Daniel Greenway (1) W Dryden (2) and Others v Johnson Matthey PLC
The five Claimants were sensitised to platinum after using platinum salts during the course of their employment at the Defendant employer's chemical factory. As a consequence they were removed from work involving contact with platinum and claimed substantial damages for loss of earnings.
Platinum sensitisation was symptomless and did not adversely affect day to day life. The Defendant admitted breach of duty due to failings in its system of workplace cleaning.
The Court of Appeal followed the Supreme Court in Grieves v FT Everard and Sons Limited which had concluded that asbestos-induced pleural plaques which were not harmful did not constitute physical change and were not an actionable injury. Accordingly The Court of Appeal agreed (as the lower court had also held) that the physiological changes fell short of being classified as a physical injury. Could economic loss consequent on those changes, here in the form of loss of earnings, be recovered, either as a breach of the employment contract or in tort?
The Court found that the employers duty to ensure employees safety at work, whether in contract or in tort, was focused on protecting employees from physical injury not economic harm. There was no standard implied term in a contract of employment requiring protection of the employee from economic loss. The Court refused to extend the duty in tort owed to employees to protect against pure economic loss. The employer/employee relationship was essentially founded in contract and the law of tort should not impose more extensive obligations.

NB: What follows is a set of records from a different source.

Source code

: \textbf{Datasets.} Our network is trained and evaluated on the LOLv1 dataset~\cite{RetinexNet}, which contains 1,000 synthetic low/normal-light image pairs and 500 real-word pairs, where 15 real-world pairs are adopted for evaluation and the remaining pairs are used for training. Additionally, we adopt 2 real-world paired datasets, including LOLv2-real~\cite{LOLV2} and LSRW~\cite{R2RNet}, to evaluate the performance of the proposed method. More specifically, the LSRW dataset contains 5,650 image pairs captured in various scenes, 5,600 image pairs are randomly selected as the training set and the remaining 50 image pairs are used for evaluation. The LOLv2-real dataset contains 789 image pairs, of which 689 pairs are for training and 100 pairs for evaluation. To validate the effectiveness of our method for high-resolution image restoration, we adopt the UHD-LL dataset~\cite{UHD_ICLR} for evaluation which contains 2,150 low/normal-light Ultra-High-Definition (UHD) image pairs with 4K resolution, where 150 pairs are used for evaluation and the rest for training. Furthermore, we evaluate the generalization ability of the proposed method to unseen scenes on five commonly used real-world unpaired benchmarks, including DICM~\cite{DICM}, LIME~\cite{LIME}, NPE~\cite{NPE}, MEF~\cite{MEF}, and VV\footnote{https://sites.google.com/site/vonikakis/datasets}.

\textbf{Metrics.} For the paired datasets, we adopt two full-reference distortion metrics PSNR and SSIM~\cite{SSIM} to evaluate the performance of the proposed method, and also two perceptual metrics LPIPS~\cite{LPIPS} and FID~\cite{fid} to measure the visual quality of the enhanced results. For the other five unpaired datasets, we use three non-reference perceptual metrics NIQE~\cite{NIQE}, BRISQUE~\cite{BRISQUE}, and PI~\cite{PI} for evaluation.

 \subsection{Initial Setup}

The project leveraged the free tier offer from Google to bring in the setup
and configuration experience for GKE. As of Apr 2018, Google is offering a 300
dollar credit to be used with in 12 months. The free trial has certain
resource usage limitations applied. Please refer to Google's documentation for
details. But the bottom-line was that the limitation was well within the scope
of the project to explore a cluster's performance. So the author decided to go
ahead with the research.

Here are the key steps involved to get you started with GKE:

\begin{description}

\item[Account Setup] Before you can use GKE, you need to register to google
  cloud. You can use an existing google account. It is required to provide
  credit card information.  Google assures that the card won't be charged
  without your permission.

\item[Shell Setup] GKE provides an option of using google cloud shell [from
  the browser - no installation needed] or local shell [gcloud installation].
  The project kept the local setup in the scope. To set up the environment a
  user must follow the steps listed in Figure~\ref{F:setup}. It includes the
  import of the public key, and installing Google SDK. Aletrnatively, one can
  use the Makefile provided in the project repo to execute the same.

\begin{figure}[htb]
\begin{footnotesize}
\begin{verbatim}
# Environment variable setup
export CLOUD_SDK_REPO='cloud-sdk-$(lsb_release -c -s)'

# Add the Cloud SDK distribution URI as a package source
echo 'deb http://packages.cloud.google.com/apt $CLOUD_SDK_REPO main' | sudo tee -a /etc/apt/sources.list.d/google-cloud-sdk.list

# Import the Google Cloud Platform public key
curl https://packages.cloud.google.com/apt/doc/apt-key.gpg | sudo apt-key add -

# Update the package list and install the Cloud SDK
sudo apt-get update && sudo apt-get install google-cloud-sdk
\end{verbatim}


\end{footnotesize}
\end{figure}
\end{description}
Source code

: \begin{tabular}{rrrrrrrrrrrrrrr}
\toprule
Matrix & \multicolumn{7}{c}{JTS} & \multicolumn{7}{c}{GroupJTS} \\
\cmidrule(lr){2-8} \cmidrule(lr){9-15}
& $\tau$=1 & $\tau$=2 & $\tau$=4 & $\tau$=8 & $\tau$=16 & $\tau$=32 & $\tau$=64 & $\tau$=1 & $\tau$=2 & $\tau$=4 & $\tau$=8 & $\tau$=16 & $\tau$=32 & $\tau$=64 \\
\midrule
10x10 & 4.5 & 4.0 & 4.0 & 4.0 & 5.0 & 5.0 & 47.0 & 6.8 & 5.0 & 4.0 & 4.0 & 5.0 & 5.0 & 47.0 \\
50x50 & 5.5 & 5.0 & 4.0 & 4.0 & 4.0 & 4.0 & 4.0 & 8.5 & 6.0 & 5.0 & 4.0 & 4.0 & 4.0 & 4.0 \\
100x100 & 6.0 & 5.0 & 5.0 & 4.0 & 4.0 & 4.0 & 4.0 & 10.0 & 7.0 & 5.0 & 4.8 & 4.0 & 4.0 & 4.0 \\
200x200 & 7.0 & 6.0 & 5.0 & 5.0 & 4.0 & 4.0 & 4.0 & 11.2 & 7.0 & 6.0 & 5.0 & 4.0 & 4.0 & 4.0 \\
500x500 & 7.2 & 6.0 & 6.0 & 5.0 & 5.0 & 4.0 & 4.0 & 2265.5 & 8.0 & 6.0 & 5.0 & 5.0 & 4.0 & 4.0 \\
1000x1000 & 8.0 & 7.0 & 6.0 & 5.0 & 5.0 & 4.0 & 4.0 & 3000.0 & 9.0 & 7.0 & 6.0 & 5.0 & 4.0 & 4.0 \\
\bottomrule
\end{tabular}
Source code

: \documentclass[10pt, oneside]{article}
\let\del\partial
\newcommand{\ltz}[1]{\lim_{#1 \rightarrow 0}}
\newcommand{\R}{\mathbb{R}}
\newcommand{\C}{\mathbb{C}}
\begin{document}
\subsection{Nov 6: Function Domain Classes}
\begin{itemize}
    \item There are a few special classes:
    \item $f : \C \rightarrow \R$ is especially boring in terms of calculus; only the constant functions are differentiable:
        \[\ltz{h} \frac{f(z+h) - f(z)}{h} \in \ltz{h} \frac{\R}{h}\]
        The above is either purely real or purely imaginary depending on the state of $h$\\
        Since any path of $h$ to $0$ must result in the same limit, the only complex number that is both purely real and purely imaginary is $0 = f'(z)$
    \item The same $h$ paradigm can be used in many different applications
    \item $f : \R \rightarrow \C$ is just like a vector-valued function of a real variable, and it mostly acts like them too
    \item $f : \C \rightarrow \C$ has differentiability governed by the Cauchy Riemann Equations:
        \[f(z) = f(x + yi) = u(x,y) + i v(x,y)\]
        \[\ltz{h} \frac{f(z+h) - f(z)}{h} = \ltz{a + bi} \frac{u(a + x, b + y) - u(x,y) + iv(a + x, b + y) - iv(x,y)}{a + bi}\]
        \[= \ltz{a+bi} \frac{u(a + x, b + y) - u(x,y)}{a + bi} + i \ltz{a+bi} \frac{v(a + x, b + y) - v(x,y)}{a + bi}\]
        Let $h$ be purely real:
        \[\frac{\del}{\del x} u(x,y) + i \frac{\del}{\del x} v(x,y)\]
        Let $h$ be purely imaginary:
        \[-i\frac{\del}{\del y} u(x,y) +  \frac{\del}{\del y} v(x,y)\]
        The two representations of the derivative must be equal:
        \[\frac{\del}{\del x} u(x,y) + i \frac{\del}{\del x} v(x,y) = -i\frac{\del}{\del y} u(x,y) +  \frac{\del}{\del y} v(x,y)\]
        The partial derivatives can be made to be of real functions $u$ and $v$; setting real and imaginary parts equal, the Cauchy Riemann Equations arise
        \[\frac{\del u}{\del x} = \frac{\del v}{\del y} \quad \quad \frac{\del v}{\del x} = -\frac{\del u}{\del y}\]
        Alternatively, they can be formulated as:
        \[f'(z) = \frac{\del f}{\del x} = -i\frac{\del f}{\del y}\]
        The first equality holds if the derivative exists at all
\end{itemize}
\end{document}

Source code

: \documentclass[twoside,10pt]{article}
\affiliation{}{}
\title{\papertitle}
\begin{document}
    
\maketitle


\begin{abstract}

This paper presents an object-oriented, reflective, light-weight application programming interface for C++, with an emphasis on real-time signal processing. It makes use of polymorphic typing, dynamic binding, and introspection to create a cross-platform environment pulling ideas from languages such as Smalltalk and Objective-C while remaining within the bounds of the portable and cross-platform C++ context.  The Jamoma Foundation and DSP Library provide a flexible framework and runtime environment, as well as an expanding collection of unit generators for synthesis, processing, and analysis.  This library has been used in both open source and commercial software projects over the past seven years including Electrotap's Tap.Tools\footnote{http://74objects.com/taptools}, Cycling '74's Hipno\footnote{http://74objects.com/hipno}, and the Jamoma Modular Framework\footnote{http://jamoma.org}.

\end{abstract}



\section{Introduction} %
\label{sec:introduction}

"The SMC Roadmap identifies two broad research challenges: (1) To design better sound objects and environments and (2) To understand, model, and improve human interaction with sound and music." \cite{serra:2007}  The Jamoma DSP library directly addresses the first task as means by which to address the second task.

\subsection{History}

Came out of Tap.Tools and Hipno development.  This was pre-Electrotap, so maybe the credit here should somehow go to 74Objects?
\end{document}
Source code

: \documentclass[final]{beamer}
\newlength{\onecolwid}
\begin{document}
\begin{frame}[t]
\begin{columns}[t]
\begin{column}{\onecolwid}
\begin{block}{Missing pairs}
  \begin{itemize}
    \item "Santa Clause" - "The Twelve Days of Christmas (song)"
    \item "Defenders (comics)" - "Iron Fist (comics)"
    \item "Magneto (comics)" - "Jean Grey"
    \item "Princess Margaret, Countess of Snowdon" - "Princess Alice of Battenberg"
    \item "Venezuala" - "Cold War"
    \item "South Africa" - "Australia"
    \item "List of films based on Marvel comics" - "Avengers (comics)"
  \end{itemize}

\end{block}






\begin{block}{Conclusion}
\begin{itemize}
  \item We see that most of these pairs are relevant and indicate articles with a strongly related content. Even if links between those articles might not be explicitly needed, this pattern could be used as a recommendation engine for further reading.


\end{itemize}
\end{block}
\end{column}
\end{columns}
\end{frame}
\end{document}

The Claimants were only entitled to nominal damages for breach of contract and could not recover their loss of earnings.
This is an interesting case as there are many workers who run the risk of becoming sensitised to chemicals which they work with on a regular basis if proper health and safety procedures are not followed. Cleaners and domestic assistants who become sensitised to, and have to avoid working with, certain cleaning products may find they have no valid claim for any consequent loss of earnings. The exception would be if they can show any physiological change was significant enough to be an actionable injury. In this case the sensitisation was only revealed by skin prick testing. A worker with respiratory symptoms or dermatitis from chemical exposure, would still be able to bring a claim for personal injuries and associated losses, as long as the physiological changes were over the threshold and constituted actionable injury.